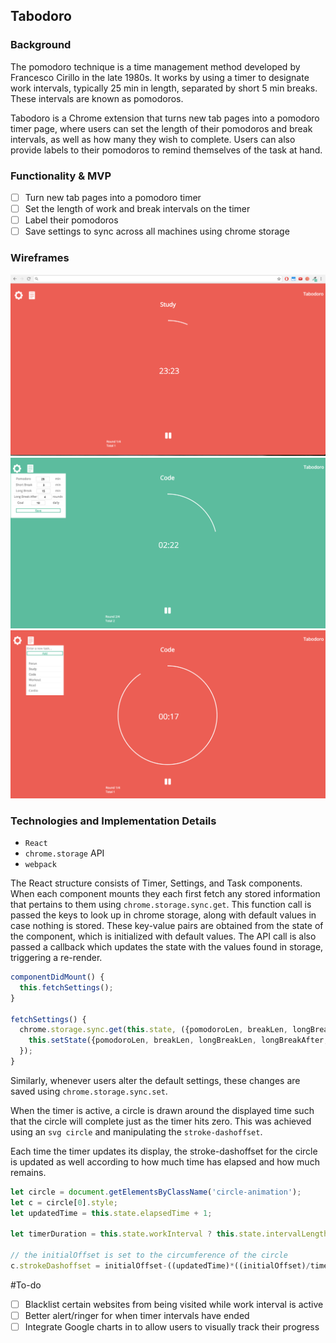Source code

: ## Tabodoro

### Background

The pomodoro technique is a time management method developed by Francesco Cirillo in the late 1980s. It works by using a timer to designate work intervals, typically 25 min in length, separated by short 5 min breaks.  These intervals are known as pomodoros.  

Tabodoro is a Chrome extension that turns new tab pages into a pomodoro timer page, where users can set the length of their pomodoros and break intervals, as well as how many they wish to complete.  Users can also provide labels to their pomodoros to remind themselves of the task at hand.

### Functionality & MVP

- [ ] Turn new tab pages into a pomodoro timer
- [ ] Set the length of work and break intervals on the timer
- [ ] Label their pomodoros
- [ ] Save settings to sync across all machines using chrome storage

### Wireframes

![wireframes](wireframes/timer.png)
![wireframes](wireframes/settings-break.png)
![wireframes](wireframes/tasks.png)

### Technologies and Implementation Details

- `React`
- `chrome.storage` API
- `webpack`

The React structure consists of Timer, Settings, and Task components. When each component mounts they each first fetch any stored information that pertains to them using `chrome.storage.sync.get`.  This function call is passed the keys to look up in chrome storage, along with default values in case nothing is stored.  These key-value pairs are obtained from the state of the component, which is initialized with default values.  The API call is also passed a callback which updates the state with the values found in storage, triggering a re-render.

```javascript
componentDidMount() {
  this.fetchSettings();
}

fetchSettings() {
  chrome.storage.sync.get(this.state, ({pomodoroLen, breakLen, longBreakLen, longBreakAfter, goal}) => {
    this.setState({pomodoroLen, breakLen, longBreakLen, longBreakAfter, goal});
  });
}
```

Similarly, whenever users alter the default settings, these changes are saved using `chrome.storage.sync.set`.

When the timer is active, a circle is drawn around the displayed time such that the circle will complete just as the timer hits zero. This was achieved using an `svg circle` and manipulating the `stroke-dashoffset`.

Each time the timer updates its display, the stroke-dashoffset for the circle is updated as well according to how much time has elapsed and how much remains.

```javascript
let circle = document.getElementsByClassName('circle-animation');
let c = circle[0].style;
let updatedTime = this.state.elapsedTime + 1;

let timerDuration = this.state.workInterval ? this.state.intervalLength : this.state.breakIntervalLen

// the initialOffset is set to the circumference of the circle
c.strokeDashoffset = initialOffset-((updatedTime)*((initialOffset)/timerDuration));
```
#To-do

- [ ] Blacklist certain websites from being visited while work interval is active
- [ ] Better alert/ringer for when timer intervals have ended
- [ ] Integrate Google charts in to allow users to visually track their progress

_ _ _ _

_PROBLEM STATEMENT_: When copying the listing, print each line exactly but leave out every picture.

_TASK RESULT_:
Source code

: ## Tabodoro

### Background

The pomodoro technique is a time management method developed by Francesco Cirillo in the late 1980s. It works by using a timer to designate work intervals, typically 25 min in length, separated by short 5 min breaks.  These intervals are known as pomodoros.  

Tabodoro is a Chrome extension that turns new tab pages into a pomodoro timer page, where users can set the length of their pomodoros and break intervals, as well as how many they wish to complete.  Users can also provide labels to their pomodoros to remind themselves of the task at hand.

### Functionality & MVP

- [ ] Turn new tab pages into a pomodoro timer
- [ ] Set the length of work and break intervals on the timer
- [ ] Label their pomodoros
- [ ] Save settings to sync across all machines using chrome storage

### Wireframes

![wireframes](wireframes/timer.png)
![wireframes](wireframes/settings-break.png)
![wireframes](wireframes/tasks.png)

### Technologies and Implementation Details

- `React`
- `chrome.storage` API
- `webpack`

The React structure consists of Timer, Settings, and Task components. When each component mounts they each first fetch any stored information that pertains to them using `chrome.storage.sync.get`.  This function call is passed the keys to look up in chrome storage, along with default values in case nothing is stored.  These key-value pairs are obtained from the state of the component, which is initialized with default values.  The API call is also passed a callback which updates the state with the values found in storage, triggering a re-render.

```javascript
componentDidMount() {
  this.fetchSettings();
}

fetchSettings() {
  chrome.storage.sync.get(this.state, ({pomodoroLen, breakLen, longBreakLen, longBreakAfter, goal}) => {
    this.setState({pomodoroLen, breakLen, longBreakLen, longBreakAfter, goal});
  });
}
```

Similarly, whenever users alter the default settings, these changes are saved using `chrome.storage.sync.set`.

When the timer is active, a circle is drawn around the displayed time such that the circle will complete just as the timer hits zero. This was achieved using an `svg circle` and manipulating the `stroke-dashoffset`.

Each time the timer updates its display, the stroke-dashoffset for the circle is updated as well according to how much time has elapsed and how much remains.

```javascript
let circle = document.getElementsByClassName('circle-animation');
let c = circle[0].style;
let updatedTime = this.state.elapsedTime + 1;

let timerDuration = this.state.workInterval ? this.state.intervalLength : this.state.breakIntervalLen

// the initialOffset is set to the circumference of the circle
c.strokeDashoffset = initialOffset-((updatedTime)*((initialOffset)/timerDuration));
```
#To-do

- [ ] Blacklist certain websites from being visited while work interval is active
- [ ] Better alert/ringer for when timer intervals have ended
- [ ] Integrate Google charts in to allow users to visually track their progress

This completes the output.